When I ask students in class – to introduce them to the concept of ‘material heresy’ – if Christ was and is a human person, almost all enthusiastically respond, ‘of course’. But ‘tis not so.

It was up to the great mind and soul of Cyril to defend Mary’s traditional title as Theotokos, in defending the hypostatic unity of the Incarnation, that Christ is one divine Personhypostasis in Greek – the Second Person of the Blessed Trinity, and this one divine Person united His eternal divine nature with our human nature in that one hypostasis, so that all things done in and through that human nature were truly divine, actions of God Himself. Christ was and is not a human person, but a divine one, with two natures. And this union between God and Man permeated through all our human nature, so that we all in some sense are elevated, perfect, ennobled, just from the very Incarnation itself, or Himself.

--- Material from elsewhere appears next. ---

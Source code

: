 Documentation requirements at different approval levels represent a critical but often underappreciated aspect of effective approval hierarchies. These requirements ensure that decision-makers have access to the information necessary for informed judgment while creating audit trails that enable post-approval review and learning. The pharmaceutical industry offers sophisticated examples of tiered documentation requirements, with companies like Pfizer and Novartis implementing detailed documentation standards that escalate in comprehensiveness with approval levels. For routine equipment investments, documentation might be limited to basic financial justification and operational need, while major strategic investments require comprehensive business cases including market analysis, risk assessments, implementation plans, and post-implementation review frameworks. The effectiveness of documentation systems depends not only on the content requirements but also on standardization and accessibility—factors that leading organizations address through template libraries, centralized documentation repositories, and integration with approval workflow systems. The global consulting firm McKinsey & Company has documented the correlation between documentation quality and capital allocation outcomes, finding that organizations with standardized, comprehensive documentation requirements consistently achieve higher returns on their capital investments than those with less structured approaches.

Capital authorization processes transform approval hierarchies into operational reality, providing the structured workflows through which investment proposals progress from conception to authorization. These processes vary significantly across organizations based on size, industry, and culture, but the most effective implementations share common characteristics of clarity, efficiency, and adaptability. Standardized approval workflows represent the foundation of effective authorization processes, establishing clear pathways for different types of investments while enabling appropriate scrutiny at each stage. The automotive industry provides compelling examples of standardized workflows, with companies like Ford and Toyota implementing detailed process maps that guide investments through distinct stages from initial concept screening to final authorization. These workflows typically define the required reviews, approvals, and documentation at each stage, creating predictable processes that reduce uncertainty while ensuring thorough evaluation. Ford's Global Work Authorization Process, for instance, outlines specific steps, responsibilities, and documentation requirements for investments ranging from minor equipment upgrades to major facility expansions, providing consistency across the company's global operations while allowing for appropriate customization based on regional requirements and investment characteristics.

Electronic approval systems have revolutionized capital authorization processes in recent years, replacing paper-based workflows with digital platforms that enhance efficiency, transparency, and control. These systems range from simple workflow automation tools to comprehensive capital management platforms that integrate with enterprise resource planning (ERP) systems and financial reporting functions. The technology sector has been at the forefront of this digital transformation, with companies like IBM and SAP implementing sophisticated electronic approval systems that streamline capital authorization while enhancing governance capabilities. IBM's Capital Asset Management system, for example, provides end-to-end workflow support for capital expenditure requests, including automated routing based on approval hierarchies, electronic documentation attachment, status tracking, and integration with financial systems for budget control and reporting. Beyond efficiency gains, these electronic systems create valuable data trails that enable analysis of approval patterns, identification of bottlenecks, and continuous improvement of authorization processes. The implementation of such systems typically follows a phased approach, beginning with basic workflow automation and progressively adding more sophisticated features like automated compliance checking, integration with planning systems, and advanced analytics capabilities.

As Gaudium et Spes puts it: For by His incarnation the Son of God has united Himself in some fashion with every man

Every heresy is an attempt to understand the Faith fully, to rationalize things, to make its mysterious and eternal truths fit within the small limited compact of our own brains. The thing is, God is bigger than our minds, and can do far greater things than we may imagine, including truly becoming Man or, more properly, assuming human nature. [1]

Nestorius’ doctrine would have bifurcated Christ into two persons, one human and the other divine, the unity between them lost in the vague fog of such terms as ‘moral unity’. In sum, Nestorianism, as it came to be called, would have destroyed the truth of the Incarnation, as Cyril clearly perceived.

Cyril’s teaching – the traditional doctrine of the Church – was vindicated at the Council of Ephesus in 431, which declared for all time Mary’s divine maternity of the Second Person of the Trinity in His human nature, and the icon of the Theotokos was paraded with great joy through the streets. People took theology quite seriously in those days, as they should now, for all things are ultimately theological, as the religious frenzy of the current ‘protests’ make clear.

But all hinges on that one central historical fact of the Incarnation, and the response to Christ’s own question to all us: “Who do you say that I am?”, the answer to which changes everything, forever.

 

[1] For those interested in a very valuable, readable and edifying take on this doctrine and its convoluted history, please do peruse Aaron Riches’ book, Ecce Homo.